Bret Stephens finds much to like in President Obama’s speech to India’s parliament. Acknowledging that the speech has its flaws (some of which Scott highlighted yesterday), Stephens calls it “a terrific speech . . . perhaps the best one of his presidency and potentially a true compass for the rest of it.”
Stephens points to the following passages, among others:
• Afghanistan: “While I have made it clear that American forces will begin the transition to Afghan responsibility next summer, I have also made it clear that America’s commitment to the Afghan people will endure. The United States will not abandon the people of Afghanistan–or the region–to the violent extremists who threaten us all.”
• Free trade: “Together we can resist the protectionism that stifles growth and innovation. The United States remains–and will continue to remain–one of the most open economies in the world. By opening markets and reducing barriers to foreign investment, India can realize its full economic potential as well.”
• The sources of India’s success: “Instead of resisting the global economy, you became one of its engines–reforming the licensing raj and unleashing an economic marvel.” The “licensing raj” refers to the regulatory state that used to dictate all “private” economic decision-making in the country and still dominates the country’s educational establishment.
• Terrorist attacks on India: “Here in this Parliament, which was itself targeted because of the democracy it represents, we honor the memory of all those who have been taken from us.” Mr. Obama is referring to the December 2001 terrorist attack on India’s parliament, in which six policemen and one civilian were murdered. But he is also taking aim at the idea, common among his progressive friends, that terrorists object to what free societies do–whether in Gaza, Iraq or Kashmir–rather than to what they are. To take the opposite view, as Mr.

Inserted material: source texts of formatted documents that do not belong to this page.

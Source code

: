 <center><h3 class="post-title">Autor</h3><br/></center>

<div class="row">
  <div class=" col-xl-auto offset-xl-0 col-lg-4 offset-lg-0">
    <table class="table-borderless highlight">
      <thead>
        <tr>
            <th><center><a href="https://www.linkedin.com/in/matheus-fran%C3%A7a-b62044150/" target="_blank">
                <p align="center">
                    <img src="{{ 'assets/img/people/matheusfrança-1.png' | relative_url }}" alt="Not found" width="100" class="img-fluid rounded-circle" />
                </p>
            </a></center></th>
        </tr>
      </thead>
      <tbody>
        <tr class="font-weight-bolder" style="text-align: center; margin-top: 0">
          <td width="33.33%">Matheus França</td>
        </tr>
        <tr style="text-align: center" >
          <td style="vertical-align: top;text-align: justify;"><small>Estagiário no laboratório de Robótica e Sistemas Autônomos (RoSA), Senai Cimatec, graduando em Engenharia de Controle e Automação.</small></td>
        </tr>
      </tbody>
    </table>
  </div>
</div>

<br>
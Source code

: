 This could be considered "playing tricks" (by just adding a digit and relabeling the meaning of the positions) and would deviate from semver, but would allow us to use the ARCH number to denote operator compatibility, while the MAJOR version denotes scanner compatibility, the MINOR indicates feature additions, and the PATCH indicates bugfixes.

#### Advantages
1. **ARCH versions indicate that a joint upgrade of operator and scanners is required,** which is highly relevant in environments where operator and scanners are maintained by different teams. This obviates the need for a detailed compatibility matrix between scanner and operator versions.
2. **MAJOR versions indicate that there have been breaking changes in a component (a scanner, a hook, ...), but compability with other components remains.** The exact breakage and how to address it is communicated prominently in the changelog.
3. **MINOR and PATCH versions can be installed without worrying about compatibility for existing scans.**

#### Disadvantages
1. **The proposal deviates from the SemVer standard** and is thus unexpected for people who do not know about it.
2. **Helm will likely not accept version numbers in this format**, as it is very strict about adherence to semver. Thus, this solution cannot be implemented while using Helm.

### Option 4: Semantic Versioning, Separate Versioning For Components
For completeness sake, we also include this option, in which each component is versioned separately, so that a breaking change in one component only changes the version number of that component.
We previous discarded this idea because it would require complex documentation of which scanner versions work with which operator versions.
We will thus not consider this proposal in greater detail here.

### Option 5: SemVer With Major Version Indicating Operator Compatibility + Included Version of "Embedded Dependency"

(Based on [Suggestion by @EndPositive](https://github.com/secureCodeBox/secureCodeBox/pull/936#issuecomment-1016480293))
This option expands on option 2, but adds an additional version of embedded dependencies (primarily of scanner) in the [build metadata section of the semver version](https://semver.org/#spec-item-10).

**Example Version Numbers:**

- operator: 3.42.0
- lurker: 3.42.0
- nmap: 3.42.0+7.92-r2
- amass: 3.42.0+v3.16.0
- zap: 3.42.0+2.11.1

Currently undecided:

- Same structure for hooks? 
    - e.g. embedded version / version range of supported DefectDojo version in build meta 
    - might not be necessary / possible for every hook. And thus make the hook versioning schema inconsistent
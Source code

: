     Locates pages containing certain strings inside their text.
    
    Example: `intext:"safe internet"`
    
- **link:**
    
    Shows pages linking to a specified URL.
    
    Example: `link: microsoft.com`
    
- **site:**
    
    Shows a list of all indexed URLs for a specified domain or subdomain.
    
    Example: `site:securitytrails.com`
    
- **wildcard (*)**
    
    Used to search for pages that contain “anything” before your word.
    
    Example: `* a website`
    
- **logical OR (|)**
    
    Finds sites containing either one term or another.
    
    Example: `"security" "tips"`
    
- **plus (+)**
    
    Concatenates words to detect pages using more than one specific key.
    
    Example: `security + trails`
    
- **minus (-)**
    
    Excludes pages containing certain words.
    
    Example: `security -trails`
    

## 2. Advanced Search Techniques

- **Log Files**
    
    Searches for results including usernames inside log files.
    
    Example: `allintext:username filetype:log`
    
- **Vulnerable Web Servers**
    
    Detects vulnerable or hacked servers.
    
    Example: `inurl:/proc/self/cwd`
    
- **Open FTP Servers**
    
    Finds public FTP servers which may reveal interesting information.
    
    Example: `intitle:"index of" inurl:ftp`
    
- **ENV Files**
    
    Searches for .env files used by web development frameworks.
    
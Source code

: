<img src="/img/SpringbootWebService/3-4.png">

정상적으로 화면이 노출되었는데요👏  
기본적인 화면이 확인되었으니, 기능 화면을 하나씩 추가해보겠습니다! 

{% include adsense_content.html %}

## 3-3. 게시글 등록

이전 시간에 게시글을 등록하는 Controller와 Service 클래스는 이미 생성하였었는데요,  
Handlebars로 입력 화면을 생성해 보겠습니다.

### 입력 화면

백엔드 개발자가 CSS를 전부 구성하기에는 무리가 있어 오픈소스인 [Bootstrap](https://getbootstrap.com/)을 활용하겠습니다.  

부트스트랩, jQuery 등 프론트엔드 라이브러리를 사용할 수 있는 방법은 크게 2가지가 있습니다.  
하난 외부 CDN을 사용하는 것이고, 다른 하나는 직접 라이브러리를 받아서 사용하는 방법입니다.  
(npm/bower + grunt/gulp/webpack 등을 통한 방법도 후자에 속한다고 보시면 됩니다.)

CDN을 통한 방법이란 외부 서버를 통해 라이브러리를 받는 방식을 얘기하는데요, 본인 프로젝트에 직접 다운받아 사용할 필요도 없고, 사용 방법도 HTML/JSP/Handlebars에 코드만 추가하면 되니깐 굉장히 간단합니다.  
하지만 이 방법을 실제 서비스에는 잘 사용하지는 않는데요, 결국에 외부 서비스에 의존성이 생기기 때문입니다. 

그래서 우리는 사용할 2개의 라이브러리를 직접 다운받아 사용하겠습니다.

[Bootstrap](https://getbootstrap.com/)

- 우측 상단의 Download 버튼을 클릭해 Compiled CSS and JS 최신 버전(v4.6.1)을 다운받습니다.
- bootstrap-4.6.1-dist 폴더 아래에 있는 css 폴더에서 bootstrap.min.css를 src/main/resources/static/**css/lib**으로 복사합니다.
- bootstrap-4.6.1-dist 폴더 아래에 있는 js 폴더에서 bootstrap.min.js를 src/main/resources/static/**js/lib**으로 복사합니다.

Obama now seems to have done, is to recognize that terrorists can never be mollified by political concessions, and that democracies live under a common threat. If that’s true of the U.S. and India, why not of the U.S. and Israel as well?
Obama has delivered good speeches abroad before, and my confidence that this one will prove to be a “true compass for the rest of his presidency” is low. More reassuring, perhaps, than the speech itself is the fact that he came to India for three days on a trip in which he will bypass China and Pakistan.